§ RECORD EXCERPTS
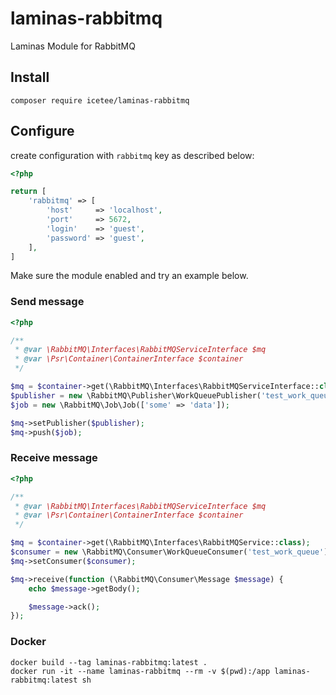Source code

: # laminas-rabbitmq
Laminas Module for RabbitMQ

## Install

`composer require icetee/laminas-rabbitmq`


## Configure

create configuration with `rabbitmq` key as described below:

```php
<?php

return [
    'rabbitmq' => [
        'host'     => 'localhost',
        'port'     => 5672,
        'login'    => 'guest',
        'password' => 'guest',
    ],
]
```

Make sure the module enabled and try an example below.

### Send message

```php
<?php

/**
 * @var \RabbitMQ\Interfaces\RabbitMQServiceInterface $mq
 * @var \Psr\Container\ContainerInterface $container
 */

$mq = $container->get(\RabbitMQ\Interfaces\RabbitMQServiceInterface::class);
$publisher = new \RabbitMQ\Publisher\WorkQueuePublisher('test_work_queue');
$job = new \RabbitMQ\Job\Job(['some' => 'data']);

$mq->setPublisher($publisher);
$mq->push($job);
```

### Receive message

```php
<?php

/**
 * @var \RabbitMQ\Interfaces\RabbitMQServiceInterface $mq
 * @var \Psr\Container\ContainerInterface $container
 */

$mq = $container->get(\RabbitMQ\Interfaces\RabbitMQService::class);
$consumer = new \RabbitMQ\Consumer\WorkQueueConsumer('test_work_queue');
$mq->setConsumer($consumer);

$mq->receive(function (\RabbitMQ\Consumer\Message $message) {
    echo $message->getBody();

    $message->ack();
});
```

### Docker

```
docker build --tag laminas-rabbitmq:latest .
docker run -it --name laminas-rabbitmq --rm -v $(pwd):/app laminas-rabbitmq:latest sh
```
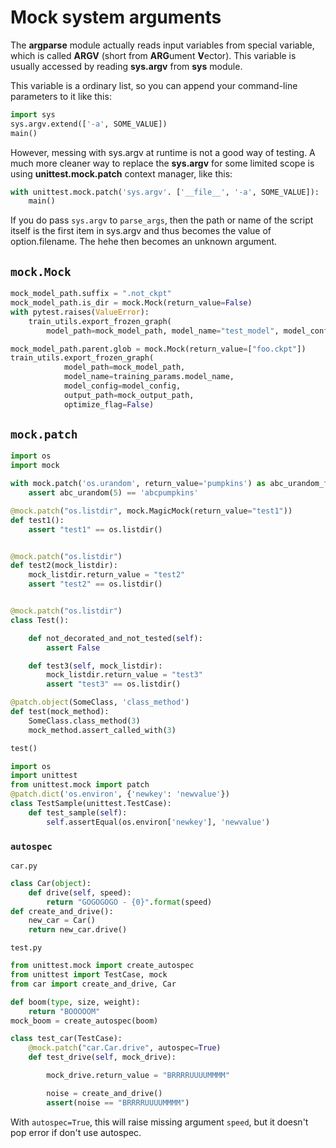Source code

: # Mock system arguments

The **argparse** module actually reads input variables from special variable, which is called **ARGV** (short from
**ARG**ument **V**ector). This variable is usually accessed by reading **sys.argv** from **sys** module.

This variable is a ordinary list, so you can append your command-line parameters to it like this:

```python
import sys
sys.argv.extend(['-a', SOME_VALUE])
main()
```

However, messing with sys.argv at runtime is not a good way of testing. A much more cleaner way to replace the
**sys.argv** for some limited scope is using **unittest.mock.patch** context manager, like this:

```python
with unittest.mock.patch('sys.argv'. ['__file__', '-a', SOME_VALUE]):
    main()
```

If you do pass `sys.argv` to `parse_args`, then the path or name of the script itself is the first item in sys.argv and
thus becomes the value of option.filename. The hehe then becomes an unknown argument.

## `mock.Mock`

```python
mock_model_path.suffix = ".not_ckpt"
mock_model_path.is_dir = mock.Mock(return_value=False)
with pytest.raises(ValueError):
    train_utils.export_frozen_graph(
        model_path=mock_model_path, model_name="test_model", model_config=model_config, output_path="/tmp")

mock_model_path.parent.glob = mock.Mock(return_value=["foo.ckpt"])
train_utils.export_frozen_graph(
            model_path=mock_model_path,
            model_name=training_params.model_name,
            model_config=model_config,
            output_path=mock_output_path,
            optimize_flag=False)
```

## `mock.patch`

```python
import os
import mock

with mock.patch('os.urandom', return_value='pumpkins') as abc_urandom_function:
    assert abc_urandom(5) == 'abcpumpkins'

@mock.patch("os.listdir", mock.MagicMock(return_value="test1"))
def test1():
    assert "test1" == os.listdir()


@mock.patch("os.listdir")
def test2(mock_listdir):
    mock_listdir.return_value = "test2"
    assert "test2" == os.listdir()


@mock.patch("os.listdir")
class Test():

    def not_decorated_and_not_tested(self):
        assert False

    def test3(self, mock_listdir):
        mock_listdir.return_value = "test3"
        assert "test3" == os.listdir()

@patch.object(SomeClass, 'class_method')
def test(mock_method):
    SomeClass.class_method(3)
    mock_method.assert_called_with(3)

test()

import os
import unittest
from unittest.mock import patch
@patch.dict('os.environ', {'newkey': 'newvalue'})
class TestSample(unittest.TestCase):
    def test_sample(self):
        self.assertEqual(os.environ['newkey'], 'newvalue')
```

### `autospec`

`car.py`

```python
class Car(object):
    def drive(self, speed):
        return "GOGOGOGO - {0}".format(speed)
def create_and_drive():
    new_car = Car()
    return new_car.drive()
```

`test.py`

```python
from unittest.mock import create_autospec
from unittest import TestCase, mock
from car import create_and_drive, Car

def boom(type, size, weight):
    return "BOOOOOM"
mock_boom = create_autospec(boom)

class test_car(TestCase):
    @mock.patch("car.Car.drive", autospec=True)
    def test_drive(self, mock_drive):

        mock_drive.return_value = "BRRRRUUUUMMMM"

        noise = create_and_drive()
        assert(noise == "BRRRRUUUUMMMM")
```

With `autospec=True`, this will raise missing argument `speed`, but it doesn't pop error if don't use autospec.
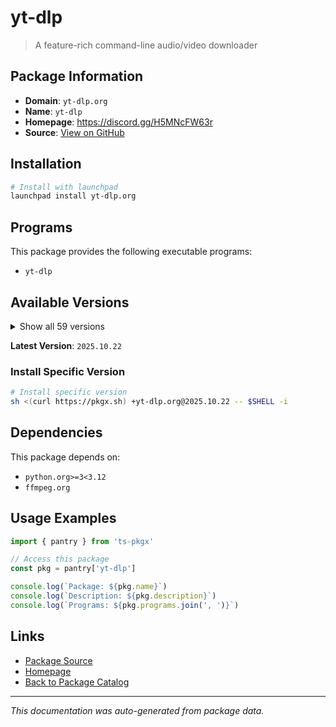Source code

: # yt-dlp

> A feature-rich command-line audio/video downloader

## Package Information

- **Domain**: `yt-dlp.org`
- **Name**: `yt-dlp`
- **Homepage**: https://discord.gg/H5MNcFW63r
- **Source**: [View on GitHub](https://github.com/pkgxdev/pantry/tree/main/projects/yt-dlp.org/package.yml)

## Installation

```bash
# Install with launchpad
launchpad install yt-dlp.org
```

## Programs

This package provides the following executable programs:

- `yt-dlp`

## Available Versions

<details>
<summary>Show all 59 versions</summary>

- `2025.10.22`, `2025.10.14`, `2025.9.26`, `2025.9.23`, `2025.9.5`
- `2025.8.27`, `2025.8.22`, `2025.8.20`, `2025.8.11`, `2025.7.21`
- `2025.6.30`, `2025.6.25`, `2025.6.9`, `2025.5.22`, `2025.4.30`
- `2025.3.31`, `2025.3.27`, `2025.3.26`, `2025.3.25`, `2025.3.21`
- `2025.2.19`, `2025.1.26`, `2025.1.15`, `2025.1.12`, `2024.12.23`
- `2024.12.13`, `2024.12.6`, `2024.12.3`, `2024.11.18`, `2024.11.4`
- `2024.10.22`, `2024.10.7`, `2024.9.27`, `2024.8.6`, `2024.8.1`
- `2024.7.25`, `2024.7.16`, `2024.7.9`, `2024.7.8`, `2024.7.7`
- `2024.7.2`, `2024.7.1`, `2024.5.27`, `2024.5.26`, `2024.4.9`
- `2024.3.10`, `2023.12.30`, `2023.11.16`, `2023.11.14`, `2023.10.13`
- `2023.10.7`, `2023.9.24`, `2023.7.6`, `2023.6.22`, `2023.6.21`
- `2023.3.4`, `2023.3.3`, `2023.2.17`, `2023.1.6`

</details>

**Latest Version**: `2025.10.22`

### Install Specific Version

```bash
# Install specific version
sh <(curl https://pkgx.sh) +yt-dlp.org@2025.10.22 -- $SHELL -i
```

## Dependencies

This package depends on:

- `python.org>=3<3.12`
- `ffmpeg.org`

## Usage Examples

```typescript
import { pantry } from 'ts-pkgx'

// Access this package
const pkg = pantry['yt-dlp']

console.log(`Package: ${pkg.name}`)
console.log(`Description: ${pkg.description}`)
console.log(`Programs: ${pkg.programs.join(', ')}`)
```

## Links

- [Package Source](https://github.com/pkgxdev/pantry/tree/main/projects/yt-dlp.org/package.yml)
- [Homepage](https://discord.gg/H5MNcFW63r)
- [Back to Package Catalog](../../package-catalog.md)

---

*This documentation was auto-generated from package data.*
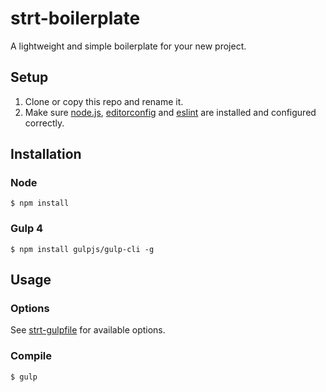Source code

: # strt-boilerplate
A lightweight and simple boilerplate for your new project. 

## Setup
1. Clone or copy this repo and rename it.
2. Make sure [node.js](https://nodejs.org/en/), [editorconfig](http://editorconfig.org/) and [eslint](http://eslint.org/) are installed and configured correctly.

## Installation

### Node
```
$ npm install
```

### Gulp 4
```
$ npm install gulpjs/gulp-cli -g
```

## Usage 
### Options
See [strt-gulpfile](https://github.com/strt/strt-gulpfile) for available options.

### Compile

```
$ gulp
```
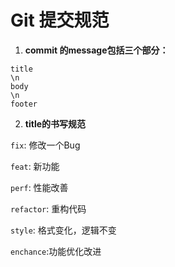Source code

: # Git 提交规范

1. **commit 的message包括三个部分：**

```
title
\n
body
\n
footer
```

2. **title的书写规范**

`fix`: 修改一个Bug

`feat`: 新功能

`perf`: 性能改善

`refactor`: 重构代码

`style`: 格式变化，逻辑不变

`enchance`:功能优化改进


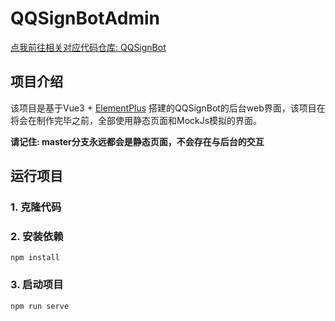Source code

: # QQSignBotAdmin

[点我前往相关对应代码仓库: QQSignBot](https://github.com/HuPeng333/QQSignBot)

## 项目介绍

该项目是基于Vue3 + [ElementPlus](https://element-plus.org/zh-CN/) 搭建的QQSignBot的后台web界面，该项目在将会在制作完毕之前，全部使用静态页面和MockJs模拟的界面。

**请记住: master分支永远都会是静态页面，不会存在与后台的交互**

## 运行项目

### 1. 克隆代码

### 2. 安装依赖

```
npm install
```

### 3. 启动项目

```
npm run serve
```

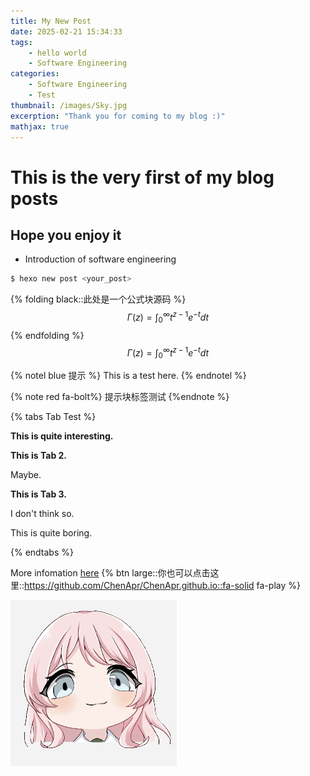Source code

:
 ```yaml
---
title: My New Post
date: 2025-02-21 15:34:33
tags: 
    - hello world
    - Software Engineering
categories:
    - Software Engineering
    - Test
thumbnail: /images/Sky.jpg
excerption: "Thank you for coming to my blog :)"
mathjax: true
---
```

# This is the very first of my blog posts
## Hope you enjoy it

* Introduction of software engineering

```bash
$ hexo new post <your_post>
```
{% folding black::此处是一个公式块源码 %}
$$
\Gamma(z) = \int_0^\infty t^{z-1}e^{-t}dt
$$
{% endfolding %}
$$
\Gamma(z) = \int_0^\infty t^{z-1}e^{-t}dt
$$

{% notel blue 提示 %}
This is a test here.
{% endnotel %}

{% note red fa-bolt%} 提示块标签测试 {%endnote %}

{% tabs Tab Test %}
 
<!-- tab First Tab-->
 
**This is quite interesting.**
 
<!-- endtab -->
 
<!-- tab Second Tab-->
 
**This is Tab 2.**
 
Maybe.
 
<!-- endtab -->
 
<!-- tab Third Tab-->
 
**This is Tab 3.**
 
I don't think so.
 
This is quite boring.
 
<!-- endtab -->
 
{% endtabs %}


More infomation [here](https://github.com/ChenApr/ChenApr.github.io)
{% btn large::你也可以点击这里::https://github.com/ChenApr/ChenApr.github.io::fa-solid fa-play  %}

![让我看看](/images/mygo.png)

§ ASSIGNMENT
Look through the entries and find each line that has the string "projects". Copy those lines.

§ RESPONSE BOX
- **Source**: [View on GitHub](https://github.com/pkgxdev/pantry/tree/main/projects/yt-dlp.org/package.yml)
- [Package Source](https://github.com/pkgxdev/pantry/tree/main/projects/yt-dlp.org/package.yml)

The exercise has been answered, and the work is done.